Content starts

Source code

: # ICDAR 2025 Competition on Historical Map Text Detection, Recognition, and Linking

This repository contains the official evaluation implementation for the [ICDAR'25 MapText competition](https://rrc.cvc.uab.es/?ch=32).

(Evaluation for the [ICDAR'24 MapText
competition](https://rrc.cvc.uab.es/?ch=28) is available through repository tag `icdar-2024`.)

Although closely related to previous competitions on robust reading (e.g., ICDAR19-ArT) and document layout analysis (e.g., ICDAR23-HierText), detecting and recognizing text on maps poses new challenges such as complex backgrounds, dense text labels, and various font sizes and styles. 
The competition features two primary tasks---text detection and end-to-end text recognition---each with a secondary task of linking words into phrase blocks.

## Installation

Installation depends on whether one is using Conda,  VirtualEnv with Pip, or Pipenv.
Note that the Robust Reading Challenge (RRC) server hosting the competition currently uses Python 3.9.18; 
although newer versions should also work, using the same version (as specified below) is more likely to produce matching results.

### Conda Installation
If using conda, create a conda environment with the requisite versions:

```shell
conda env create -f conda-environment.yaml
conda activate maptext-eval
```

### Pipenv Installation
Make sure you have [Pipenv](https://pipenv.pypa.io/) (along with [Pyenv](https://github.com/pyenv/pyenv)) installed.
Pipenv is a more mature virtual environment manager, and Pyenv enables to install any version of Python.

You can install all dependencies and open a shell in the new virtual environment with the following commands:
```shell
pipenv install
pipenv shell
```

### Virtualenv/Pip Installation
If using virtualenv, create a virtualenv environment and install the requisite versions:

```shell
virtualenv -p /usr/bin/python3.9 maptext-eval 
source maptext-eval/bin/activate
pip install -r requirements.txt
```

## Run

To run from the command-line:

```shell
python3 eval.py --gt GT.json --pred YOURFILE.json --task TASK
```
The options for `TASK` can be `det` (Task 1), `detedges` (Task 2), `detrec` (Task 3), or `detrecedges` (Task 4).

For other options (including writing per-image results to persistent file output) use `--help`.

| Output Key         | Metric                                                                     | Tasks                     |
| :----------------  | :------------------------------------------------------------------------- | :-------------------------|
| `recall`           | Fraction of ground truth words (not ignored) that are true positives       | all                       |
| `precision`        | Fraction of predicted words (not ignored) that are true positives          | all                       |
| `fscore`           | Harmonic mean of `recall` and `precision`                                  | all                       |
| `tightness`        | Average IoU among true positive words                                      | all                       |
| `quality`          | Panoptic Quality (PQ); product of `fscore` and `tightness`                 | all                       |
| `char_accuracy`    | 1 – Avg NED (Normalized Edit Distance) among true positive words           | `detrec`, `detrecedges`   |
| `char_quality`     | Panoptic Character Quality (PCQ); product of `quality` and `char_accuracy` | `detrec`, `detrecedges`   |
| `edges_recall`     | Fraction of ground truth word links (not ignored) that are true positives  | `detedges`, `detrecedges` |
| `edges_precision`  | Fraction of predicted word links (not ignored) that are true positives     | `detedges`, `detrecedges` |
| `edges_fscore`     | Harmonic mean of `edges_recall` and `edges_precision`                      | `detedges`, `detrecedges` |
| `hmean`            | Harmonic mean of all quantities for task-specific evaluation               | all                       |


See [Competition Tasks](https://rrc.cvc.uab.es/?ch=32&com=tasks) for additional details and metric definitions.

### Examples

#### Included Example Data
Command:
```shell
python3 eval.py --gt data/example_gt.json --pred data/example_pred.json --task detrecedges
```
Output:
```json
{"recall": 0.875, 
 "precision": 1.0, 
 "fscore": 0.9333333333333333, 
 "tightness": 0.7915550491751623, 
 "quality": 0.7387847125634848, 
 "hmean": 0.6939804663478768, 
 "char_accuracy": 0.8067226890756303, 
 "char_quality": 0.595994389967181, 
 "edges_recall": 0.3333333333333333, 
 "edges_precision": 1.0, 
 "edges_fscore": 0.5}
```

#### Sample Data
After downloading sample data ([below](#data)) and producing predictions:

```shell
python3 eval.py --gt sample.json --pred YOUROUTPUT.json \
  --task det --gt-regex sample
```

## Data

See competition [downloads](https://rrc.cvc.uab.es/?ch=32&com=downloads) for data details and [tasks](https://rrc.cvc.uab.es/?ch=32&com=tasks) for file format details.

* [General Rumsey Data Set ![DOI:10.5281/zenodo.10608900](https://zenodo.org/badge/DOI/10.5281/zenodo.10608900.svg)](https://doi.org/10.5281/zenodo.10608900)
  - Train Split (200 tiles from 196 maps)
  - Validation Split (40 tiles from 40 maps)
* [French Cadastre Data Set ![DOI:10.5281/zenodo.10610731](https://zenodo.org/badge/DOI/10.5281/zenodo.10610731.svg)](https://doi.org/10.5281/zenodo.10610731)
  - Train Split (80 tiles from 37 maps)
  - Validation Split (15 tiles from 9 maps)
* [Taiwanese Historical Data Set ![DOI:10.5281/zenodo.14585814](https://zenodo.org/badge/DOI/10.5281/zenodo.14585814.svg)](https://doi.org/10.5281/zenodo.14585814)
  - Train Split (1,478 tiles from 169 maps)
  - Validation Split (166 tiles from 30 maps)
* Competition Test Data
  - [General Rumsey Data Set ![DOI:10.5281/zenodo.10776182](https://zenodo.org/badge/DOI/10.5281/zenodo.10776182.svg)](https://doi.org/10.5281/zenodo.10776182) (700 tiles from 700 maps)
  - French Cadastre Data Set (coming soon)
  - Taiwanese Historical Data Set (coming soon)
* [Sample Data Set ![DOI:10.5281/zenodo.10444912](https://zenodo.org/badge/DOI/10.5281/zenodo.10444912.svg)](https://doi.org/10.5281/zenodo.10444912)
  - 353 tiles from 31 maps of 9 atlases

Content ends

**Exercise**
In the records above, find the line containing "### Virtualenv/Pip Installation" and restate word for word every line from the first through that one.

**Answer**
Source code

: # ICDAR 2025 Competition on Historical Map Text Detection, Recognition, and Linking

This repository contains the official evaluation implementation for the [ICDAR'25 MapText competition](https://rrc.cvc.uab.es/?ch=32).

(Evaluation for the [ICDAR'24 MapText
competition](https://rrc.cvc.uab.es/?ch=28) is available through repository tag `icdar-2024`.)

Although closely related to previous competitions on robust reading (e.g., ICDAR19-ArT) and document layout analysis (e.g., ICDAR23-HierText), detecting and recognizing text on maps poses new challenges such as complex backgrounds, dense text labels, and various font sizes and styles. 
The competition features two primary tasks---text detection and end-to-end text recognition---each with a secondary task of linking words into phrase blocks.

## Installation

Installation depends on whether one is using Conda,  VirtualEnv with Pip, or Pipenv.
Note that the Robust Reading Challenge (RRC) server hosting the competition currently uses Python 3.9.18; 
although newer versions should also work, using the same version (as specified below) is more likely to produce matching results.

### Conda Installation
If using conda, create a conda environment with the requisite versions:

```shell
conda env create -f conda-environment.yaml
conda activate maptext-eval
```

### Pipenv Installation
Make sure you have [Pipenv](https://pipenv.pypa.io/) (along with [Pyenv](https://github.com/pyenv/pyenv)) installed.
Pipenv is a more mature virtual environment manager, and Pyenv enables to install any version of Python.

You can install all dependencies and open a shell in the new virtual environment with the following commands:
```shell
pipenv install
pipenv shell
```

### Virtualenv/Pip Installation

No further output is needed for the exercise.